Problem: Only the lines from the start of the data below through the line that contains "Transferência de arquivos" are to be copied, exactly and without pictures.
[[ Data under study open ]]
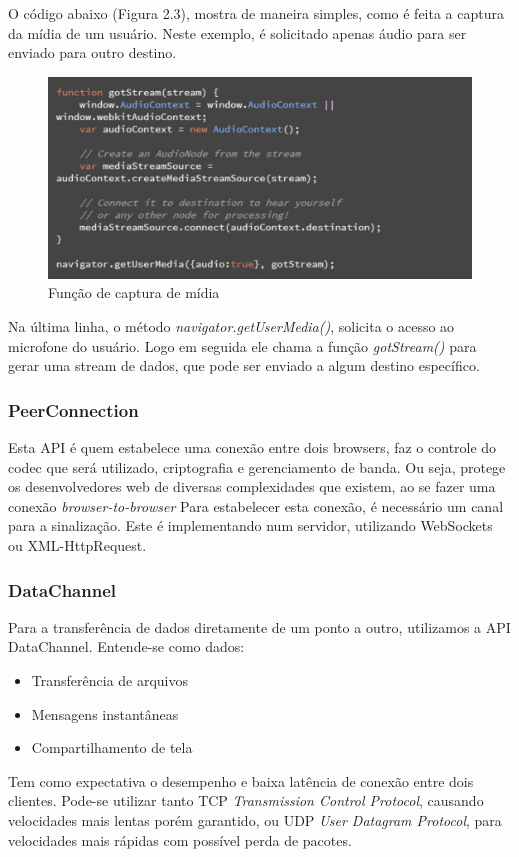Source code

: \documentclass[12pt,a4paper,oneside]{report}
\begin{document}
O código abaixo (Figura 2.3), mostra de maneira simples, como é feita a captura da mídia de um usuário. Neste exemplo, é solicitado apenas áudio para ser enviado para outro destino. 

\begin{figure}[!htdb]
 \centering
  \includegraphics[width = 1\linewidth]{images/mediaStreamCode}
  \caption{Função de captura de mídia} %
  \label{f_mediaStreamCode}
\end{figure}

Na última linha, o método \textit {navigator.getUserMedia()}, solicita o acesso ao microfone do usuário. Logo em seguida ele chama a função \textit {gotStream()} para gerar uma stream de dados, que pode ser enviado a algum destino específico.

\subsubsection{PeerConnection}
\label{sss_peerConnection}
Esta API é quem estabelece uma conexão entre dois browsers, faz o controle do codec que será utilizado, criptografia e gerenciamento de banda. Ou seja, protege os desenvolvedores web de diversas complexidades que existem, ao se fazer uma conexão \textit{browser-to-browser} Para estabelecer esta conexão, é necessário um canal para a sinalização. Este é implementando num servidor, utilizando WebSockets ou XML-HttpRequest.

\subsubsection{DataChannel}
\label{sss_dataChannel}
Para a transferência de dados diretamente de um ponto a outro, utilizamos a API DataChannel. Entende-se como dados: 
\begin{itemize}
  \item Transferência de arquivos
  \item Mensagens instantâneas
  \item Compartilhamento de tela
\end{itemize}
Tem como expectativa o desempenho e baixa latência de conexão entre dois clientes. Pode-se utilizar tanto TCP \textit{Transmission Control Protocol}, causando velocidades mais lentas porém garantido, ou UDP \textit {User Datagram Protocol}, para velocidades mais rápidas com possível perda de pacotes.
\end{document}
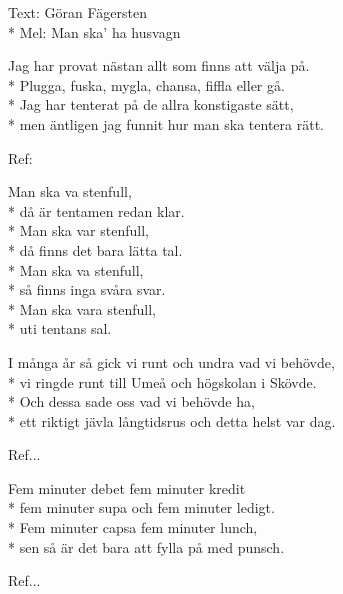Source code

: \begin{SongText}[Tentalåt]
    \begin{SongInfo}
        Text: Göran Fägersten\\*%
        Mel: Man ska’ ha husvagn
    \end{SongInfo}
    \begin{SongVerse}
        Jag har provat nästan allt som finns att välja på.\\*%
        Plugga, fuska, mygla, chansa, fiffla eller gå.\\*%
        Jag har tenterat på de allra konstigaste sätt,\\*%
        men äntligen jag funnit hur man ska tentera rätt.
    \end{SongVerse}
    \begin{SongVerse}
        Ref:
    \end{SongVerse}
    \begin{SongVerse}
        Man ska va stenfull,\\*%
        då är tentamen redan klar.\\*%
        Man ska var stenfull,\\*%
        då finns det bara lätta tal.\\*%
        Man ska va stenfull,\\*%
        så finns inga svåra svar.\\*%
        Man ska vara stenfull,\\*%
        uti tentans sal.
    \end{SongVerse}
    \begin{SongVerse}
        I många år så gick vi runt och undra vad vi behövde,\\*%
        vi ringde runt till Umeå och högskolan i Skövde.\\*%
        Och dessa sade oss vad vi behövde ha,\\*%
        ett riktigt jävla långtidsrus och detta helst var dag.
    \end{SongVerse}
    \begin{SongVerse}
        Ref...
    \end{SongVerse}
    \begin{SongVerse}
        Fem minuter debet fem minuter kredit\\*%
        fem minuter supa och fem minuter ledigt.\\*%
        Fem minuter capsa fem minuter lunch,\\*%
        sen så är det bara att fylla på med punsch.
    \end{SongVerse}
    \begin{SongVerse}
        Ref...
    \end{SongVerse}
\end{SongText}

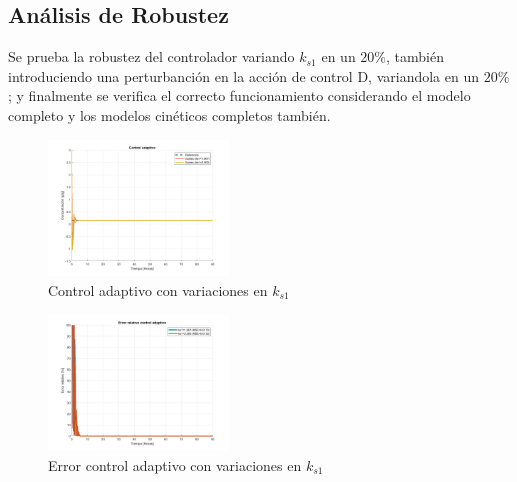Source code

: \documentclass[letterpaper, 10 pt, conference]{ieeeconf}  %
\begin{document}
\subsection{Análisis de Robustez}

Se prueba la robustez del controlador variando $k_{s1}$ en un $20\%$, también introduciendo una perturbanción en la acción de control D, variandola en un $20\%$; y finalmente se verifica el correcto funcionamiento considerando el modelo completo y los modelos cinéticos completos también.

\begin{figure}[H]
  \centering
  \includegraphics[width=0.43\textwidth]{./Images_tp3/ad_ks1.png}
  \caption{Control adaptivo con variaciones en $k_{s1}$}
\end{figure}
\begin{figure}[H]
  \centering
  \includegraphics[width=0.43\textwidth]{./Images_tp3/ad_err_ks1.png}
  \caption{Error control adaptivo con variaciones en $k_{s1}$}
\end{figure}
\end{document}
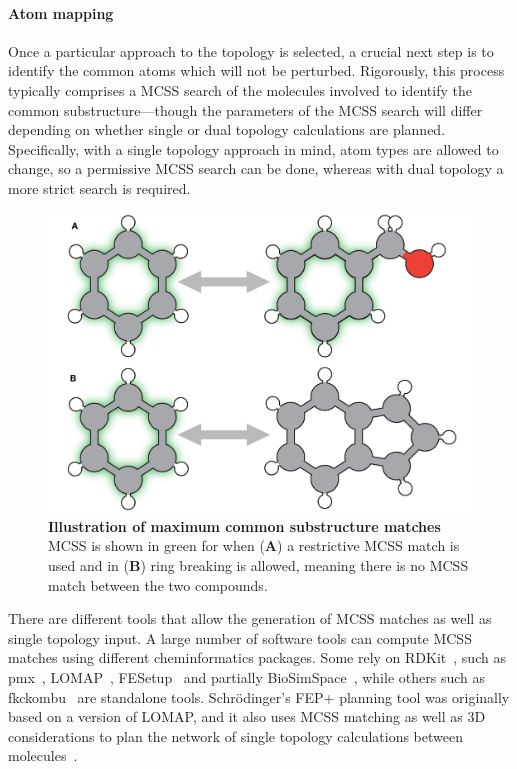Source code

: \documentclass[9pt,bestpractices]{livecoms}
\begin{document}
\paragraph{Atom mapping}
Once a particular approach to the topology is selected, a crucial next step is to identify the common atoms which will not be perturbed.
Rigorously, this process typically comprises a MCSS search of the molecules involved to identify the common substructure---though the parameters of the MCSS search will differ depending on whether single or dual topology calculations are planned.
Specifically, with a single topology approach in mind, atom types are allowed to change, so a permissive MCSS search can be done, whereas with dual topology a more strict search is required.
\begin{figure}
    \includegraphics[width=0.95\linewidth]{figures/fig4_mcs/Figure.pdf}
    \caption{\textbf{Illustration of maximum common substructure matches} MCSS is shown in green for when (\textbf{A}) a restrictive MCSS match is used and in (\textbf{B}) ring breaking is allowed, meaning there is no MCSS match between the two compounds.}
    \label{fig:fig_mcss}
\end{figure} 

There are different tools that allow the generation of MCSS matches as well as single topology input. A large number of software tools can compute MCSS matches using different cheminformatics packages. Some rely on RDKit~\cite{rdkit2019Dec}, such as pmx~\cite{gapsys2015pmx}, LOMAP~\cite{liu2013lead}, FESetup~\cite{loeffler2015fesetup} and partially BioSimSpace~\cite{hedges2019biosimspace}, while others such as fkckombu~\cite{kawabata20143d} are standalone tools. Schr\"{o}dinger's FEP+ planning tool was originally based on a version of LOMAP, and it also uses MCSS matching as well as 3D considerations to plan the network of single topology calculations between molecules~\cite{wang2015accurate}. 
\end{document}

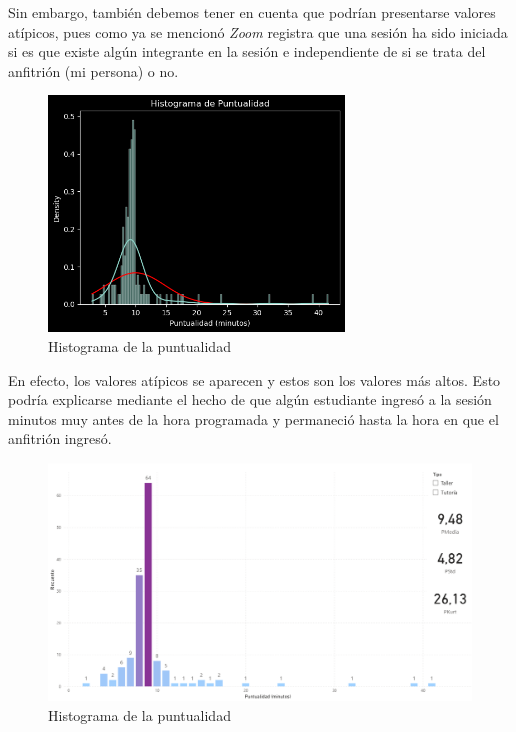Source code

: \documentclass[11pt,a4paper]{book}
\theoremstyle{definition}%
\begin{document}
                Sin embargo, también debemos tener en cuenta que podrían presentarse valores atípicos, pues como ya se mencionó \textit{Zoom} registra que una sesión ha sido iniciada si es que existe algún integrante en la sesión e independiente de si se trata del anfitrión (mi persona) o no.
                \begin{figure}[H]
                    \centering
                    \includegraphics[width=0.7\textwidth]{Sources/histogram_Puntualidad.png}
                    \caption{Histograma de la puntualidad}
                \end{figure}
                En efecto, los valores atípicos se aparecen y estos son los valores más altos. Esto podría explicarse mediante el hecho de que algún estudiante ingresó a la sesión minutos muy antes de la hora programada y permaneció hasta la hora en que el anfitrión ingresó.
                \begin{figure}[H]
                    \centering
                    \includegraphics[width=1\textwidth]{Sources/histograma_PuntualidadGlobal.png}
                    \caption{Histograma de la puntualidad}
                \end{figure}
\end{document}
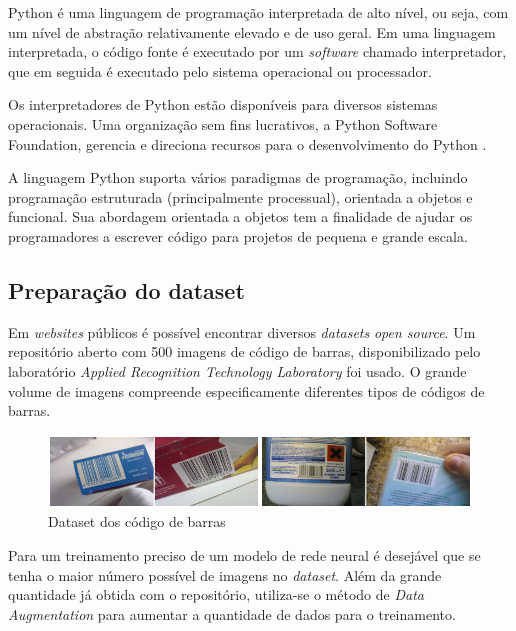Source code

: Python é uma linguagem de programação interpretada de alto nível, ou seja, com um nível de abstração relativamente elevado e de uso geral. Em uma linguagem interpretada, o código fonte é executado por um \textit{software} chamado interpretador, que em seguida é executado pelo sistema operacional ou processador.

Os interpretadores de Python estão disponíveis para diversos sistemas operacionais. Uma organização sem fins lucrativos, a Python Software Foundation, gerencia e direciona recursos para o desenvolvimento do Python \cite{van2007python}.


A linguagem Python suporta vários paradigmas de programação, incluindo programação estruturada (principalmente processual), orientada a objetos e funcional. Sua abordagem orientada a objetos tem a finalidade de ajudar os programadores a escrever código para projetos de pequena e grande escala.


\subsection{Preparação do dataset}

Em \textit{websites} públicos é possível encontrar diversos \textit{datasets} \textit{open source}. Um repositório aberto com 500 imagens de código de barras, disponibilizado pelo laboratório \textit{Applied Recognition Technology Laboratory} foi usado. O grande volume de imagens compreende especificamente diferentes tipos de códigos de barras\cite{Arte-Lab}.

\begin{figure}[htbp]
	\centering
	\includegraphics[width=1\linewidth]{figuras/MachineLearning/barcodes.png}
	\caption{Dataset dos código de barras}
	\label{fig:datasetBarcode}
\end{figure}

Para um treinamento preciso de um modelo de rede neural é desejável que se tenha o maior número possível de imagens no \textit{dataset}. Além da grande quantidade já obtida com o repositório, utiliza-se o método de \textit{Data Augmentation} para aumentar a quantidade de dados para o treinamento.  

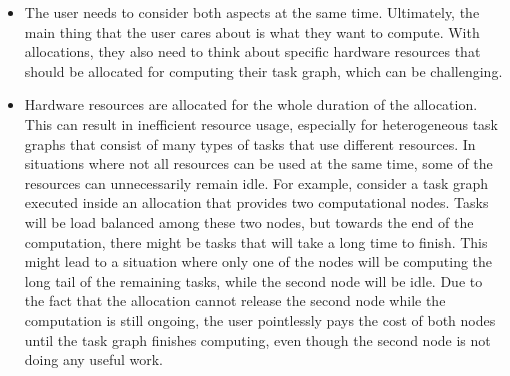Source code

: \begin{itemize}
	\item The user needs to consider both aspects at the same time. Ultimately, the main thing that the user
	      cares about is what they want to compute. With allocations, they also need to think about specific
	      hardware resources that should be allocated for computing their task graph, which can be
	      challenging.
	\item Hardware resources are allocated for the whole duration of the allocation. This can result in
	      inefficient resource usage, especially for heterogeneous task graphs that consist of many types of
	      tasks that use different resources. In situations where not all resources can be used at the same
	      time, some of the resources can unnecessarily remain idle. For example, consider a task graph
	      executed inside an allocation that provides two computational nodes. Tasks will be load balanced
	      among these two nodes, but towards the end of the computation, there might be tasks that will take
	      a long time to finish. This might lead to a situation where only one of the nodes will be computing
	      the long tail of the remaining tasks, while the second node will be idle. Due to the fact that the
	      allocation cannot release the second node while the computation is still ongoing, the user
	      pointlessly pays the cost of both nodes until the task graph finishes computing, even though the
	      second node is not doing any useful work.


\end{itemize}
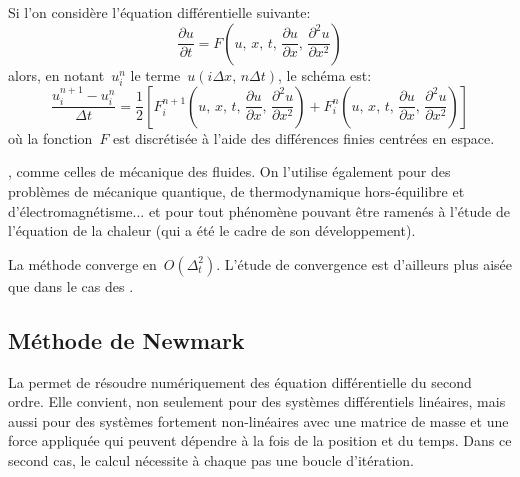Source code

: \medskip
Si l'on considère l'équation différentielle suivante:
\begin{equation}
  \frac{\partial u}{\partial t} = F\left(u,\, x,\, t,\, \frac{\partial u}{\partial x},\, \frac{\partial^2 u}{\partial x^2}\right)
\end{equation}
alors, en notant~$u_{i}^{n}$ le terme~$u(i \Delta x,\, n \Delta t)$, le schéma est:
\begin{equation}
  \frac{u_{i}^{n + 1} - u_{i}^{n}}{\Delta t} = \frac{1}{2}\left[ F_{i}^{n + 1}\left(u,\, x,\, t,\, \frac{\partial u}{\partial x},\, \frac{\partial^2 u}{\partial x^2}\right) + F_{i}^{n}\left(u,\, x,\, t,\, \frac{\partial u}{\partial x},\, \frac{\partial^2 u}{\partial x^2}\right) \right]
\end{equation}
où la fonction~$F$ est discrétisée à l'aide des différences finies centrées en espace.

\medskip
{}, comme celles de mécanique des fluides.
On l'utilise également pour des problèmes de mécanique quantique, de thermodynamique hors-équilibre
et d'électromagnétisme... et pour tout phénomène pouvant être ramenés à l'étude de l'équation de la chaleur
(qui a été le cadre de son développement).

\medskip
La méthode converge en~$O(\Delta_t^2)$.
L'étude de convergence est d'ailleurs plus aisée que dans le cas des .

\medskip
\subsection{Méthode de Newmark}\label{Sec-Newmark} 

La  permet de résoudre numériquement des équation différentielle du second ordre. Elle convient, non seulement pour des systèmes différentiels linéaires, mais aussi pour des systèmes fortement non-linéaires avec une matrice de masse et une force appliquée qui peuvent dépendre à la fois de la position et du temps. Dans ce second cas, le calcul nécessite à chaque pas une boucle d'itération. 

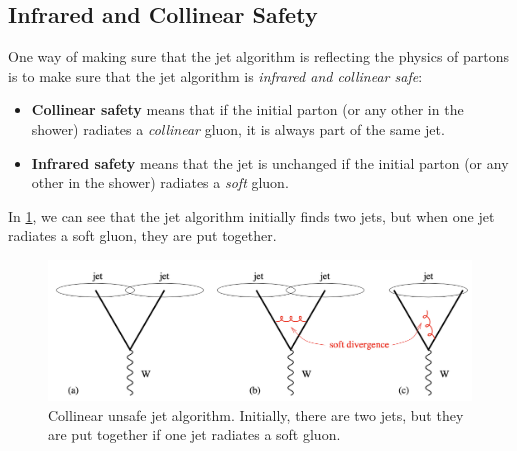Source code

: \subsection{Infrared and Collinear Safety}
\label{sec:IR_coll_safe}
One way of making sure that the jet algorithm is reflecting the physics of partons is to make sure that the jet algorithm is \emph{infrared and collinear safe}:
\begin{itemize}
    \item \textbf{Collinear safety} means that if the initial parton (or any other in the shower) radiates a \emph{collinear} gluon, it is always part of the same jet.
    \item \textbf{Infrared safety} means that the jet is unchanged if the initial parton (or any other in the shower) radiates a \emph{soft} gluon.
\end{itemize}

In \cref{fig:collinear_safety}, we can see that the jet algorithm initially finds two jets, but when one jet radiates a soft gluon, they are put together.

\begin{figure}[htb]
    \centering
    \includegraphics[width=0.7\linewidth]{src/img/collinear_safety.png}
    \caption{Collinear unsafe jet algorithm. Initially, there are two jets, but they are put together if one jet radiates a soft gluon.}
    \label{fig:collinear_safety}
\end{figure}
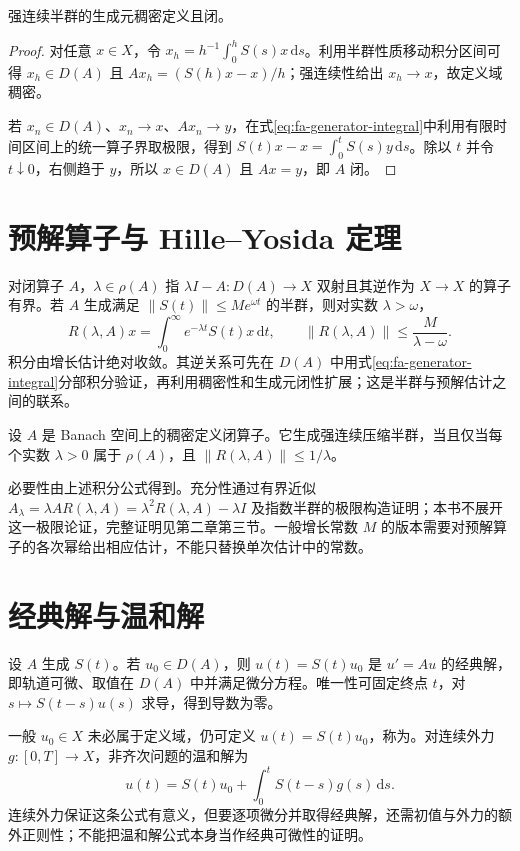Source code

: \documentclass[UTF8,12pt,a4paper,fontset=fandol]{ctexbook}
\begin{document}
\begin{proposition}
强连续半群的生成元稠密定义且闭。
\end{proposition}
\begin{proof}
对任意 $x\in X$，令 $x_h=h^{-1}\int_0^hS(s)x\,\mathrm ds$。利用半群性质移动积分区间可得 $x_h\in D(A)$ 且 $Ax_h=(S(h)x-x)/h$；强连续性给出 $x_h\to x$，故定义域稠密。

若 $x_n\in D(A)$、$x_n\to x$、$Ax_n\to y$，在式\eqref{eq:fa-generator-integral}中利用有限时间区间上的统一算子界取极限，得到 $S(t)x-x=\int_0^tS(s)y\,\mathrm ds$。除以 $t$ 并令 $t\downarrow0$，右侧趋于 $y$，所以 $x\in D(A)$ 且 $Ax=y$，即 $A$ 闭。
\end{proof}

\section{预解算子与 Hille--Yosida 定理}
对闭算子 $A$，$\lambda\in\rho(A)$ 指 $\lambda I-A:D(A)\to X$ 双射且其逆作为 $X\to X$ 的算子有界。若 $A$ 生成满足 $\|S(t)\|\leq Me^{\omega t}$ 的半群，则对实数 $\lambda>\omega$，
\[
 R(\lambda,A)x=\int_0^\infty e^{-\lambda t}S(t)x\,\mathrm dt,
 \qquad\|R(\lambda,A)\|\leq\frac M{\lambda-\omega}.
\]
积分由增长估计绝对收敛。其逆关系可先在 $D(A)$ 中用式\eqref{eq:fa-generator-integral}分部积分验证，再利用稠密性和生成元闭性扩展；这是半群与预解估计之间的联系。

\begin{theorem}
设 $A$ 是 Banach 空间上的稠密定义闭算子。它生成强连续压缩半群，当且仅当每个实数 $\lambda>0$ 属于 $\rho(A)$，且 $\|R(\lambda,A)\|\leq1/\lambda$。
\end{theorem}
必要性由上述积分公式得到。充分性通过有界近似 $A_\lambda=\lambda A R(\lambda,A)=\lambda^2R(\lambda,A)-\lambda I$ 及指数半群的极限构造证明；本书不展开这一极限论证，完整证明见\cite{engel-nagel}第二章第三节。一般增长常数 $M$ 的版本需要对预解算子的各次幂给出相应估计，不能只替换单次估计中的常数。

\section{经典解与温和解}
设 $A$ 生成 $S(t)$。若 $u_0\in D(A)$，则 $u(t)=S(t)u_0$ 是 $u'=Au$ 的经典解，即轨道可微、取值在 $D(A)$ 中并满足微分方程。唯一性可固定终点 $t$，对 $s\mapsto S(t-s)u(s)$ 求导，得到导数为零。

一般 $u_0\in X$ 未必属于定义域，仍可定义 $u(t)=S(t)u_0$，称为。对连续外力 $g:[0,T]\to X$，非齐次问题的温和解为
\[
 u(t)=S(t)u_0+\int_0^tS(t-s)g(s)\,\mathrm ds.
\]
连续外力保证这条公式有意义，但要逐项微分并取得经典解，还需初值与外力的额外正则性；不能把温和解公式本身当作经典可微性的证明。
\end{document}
[[ Data under study closed ]]
Solution to the exercise:
Source code

: \documentclass[12pt,a4paper,oneside]{report}
\begin{document}
O código abaixo (Figura 2.3), mostra de maneira simples, como é feita a captura da mídia de um usuário. Neste exemplo, é solicitado apenas áudio para ser enviado para outro destino. 

\begin{figure}[!htdb]
 \centering
  \includegraphics[width = 1\linewidth]{images/mediaStreamCode}
  \caption{Função de captura de mídia} %
  \label{f_mediaStreamCode}
\end{figure}

Na última linha, o método \textit {navigator.getUserMedia()}, solicita o acesso ao microfone do usuário. Logo em seguida ele chama a função \textit {gotStream()} para gerar uma stream de dados, que pode ser enviado a algum destino específico.

\subsubsection{PeerConnection}
\label{sss_peerConnection}
Esta API é quem estabelece uma conexão entre dois browsers, faz o controle do codec que será utilizado, criptografia e gerenciamento de banda. Ou seja, protege os desenvolvedores web de diversas complexidades que existem, ao se fazer uma conexão \textit{browser-to-browser} Para estabelecer esta conexão, é necessário um canal para a sinalização. Este é implementando num servidor, utilizando WebSockets ou XML-HttpRequest.

\subsubsection{DataChannel}
\label{sss_dataChannel}
Para a transferência de dados diretamente de um ponto a outro, utilizamos a API DataChannel. Entende-se como dados: 
\begin{itemize}
  \item Transferência de arquivos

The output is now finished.